Oceniam, że obecna infrastruktura ładowania osobowych aut elektrycznych w Polsce jest w stanie pokryć zapotrzebowanie rynku na poziomie nawet kilkudziesięciu tys. aut elektrycznych, czyli istotnie wyprzedza obecne potrzeby rynku. Gdybyśmy na koniec 2020 roku wskutek inwestycji OSD osiągnęli zakładaną w ustawie liczbę punktów ładowania na poziomie 6,4 tys. sztuk, to stałyby one niewykorzystane, tak jak obecnie dzieje się to z większością dotychczas zbudowanych i udostępnionych punktów ładowania - mówi Rafał Czyżewski, prezes zarządu GreenWay Polska.
- W Polsce ze względu na niewielką liczbę samochodów elektrycznych poziom wykorzystania istniejącej infrastruktury ładowania jest ciągle bardzo niski. Nie przekracza on średnio 3-5 proc. - mówi Rafał Czyżewski.
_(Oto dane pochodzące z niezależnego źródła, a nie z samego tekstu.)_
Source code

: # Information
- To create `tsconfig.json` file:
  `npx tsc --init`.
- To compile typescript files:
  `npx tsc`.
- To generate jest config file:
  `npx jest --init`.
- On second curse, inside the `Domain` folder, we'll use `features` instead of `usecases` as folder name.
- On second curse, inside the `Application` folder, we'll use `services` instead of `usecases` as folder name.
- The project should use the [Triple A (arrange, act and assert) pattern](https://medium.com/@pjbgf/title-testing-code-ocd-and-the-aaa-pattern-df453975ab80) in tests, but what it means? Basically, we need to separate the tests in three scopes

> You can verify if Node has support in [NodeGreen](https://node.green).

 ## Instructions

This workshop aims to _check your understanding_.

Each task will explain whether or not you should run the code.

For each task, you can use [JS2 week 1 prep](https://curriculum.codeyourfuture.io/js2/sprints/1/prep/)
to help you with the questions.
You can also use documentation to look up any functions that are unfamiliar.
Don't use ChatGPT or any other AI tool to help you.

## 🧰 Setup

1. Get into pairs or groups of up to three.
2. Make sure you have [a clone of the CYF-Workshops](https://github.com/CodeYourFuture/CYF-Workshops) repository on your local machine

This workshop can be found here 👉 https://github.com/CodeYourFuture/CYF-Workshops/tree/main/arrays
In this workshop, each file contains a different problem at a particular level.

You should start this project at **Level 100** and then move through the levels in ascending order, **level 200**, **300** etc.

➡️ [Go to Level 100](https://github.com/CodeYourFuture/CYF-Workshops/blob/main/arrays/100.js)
- Gdyby wskutek inwestycji OSD nastąpił skokowy przyrost punktów ładowania, to mogłoby to zachwiać funkcjonowaniem rynku zbudowanego na zasadach komercyjnych - uważa Rafał Czyżewski.
- W imieniu naszej branży Polskie Stowarzyszenie Paliw Alternatywnych wystosowało do Ministerstwa Klimatu pismo z postulatem odsunięcia w czasie budowy stacji przez OSD w stosunku do planu określonego w ustawie o elektromobilności - informuje Rafał Czyżewski.